I would avoid anything that has a death trigger since anything that was brought back via Unearth will be exiled when they leave the battlefield.
Now one of the big things to keep in mind is that this game plan needs a decent chunk of mana, so mana rocks are a must, but the best way to take advantage of this is to have a way to use the artifact with Unearth as a way to get some value for it.
Slobad, Iron Golem can be used to get a ton of mana to cast artifacts from you hand (of which you should have a lot of), so you can have some way to make use of a creature that is going to die anyway.
There will come a point where you have exhausted all the artifacts in your graveyard, what do you do then?

Wizards of the Coast has done a decent job making interacting with cards in exile exceedingly difficult, but having Karn, the Great Creator becoming significantly cheaper after being banned in Pioneer makes things a little easier for you.
Now if you wanted to add a control element to your deck, then you can definitely add Mycosynth Lattice to make sure your opponents are locked out of the game when Karn is out on the battlefield.
This is a combo that can upset people, so be warned.

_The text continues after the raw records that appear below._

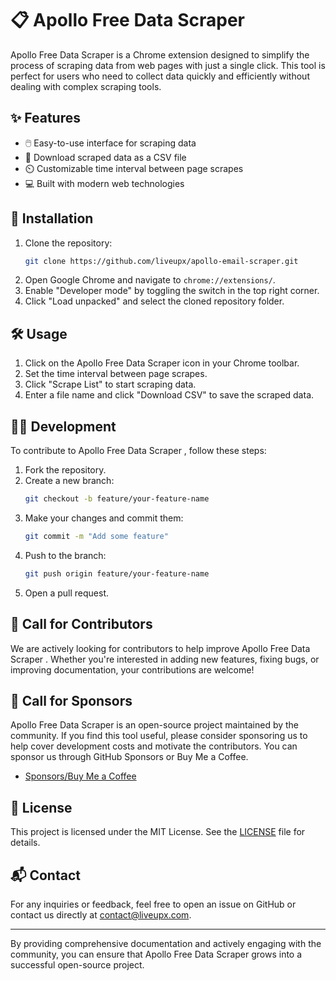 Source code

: # 📋 Apollo Free Data Scraper 

Apollo Free Data Scraper  is a Chrome extension designed to simplify the process of scraping data from web pages with just a single click. This tool is perfect for users who need to collect data quickly and efficiently without dealing with complex scraping tools.

## ✨ Features
- 🖱️ Easy-to-use interface for scraping data
- 📄 Download scraped data as a CSV file
- ⏲️ Customizable time interval between page scrapes
- 💻 Built with modern web technologies

## 🚀 Installation
1. Clone the repository:
   ```bash
   git clone https://github.com/liveupx/apollo-email-scraper.git
   ```
2. Open Google Chrome and navigate to `chrome://extensions/`.
3. Enable "Developer mode" by toggling the switch in the top right corner.
4. Click "Load unpacked" and select the cloned repository folder.

## 🛠️ Usage
1. Click on the Apollo Free Data Scraper  icon in your Chrome toolbar.
2. Set the time interval between page scrapes.
3. Click "Scrape List" to start scraping data.
4. Enter a file name and click "Download CSV" to save the scraped data.

## 👩‍💻 Development
To contribute to Apollo Free Data Scraper , follow these steps:
1. Fork the repository.
2. Create a new branch:
   ```bash
   git checkout -b feature/your-feature-name
   ```
3. Make your changes and commit them:
   ```bash
   git commit -m "Add some feature"
   ```
4. Push to the branch:
   ```bash
   git push origin feature/your-feature-name
   ```
5. Open a pull request.

## 🌟 Call for Contributors
We are actively looking for contributors to help improve Apollo Free Data Scraper . Whether you're interested in adding new features, fixing bugs, or improving documentation, your contributions are welcome!

## 💼 Call for Sponsors
Apollo Free Data Scraper  is an open-source project maintained by the community. If you find this tool useful, please consider sponsoring us to help cover development costs and motivate the contributors. You can sponsor us through GitHub Sponsors or Buy Me a Coffee.

- [Sponsors/Buy Me a Coffee](https://opencollective.com/apollo-free-email-scraper)

## 📜 License
This project is licensed under the MIT License. See the [LICENSE](LICENSE.md) file for details.

## 📬 Contact
For any inquiries or feedback, feel free to open an issue on GitHub or contact us directly at [contact@liveupx.com](mailto:contact@liveupx.com).

---

By providing comprehensive documentation and actively engaging with the community, you can ensure that Apollo Free Data Scraper  grows into a successful open-source project.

The biggest weakness of this deck is as usual graveyard hate, but Karn does help soften that blow a little bit.
You can even be lighter on your protection suite because of Mishra’s static ability giving your permanents such an expensive Ward cost.
Now this benefit can be mitigated if your opponent has a lot of things to sacrifice that they don’t mind sacrificing like tokens, but that is why you still have a couple of protection pieces, just to be safe.

Having recursive based protection is good because it helps keep Mishra on the battlefield longer since you need that mana to get your artifacts out of the graveyard.
Now Mishra absolutely folds to exile based removal, and unfortunately Karn can’t bring Mishra back because he isn’t an artifact (at least this version of Mishra).
Mishra is an interesting Commander because while building him can be very straightforward, there is a way to add a twist to it to keep it fresh.
Most of the time the default gameplay loop will be getting the large artifact creatures onto the battlefield and swing, but there will be times when you can surprise an opponent with a neat Voltron backup plan.
Thank you for reading, see you tomorrow for the next Daily Commander!